Ce résultat sera obtenu grâce à l'adoption du "carburant E10", le "E" représentant l'éthanol, tandis que le "10" fait référence à son pourcentage dans le mélange. Il s'agit d'une "étape intermédiaire", selon les termes du directeur technique de la Formule 1, Pat Symonds, qui aidera également le sport à s'aligner sur les réglementations actuelles en matière de carburant pour les voitures routières.

9 - La sécurité comme priorité du design

Il va presque sans dire qu'une nouvelle génération de voitures de Formule 1 s'accompagne de l'opportunité de rendre le sport encore plus sûr et c'est certainement le cas avec la voiture de 2022. Les châssis doivent désormais absorber respectivement 48 % et 15 % d'énergie supplémentaire lors des tests d'impact avant et arrière, ainsi que des forces plus importantes lors des tests statiques d'ébranlement requis pour homologuer les châssis et certifier leur résistance.

Des leçons ont également été tirées des récents accidents majeurs, dont celui de Romain Grosjean au Grand Prix de Bahreïn 2020. Les voitures sont désormais conçues de manière à ce que, en cas d'accident, l'unité de puissance se sépare du châssis en toute sécurité sans exposer le réservoir de carburant.

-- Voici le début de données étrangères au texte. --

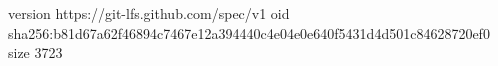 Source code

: version https://git-lfs.github.com/spec/v1
oid sha256:b81d67a62f46894c7467e12a394440c4e04e0e640f5431d4d501c84628720ef0
size 3723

Dans le même temps, les enseignements tirés de l'enquête de la FIA sur l'accident mortel du pilote de Formule 2, Anthoine Hubert à Spa en 2019, ont également été incorporés, principalement une section de nez plus longue pour aider à dissiper l'énergie en cas de collision, ainsi que des côtés de châssis plus forts pour résister aux incidents.

Il est également vrai que ces améliorations de la sécurité, ainsi que les pneus plus lourds et plus robustes, ont entraîné une augmentation du poids, le poids minimum de la voiture ayant augmenté d'environ 5 %, passant de 752 kg actuellement à 790 kg.

10 - Plus de 7 500 simulations pour élaborer ce concept

Les équipes en charge du projet de la F1 a effectué environ 7 500 simulations, créant environ un demi-pétaoctet de données (500 To de données).  Ces 7 500 simulations ont également nécessité 16,5 millions d'heures de calcul... La voiture de 2022 a également été développée lors de sessions exclusives dans la soufflerie de Sauber en Suisse, avec 138 "configurations de base" expérimentées pendant deux ans, et une centaine d'heures de "vent en marche".

Dans le même temps, les équipes ont également obtenu la liberté réglementaire de tester l'itération actuelle de la voiture 2022 ou la ligne de base "UNIFORM" comme on l'appelle en interne, étant donné qu'il s'agit de la 21e mise à jour importante pour le développement de la méthodologie dans leurs souffleries et CFD (à condition de ne pas modifier la forme), le retour d'information des équipes ayant été une partie cruciale du processus de conception et de développement.

L'équipe en charge du projet est persuadée d'avoir élaboré un ensemble de règles permettant d'atteindre l'objectif d'une course plus serrée, sans pour autant être trop contraignantes au point d'empêcher la créativité.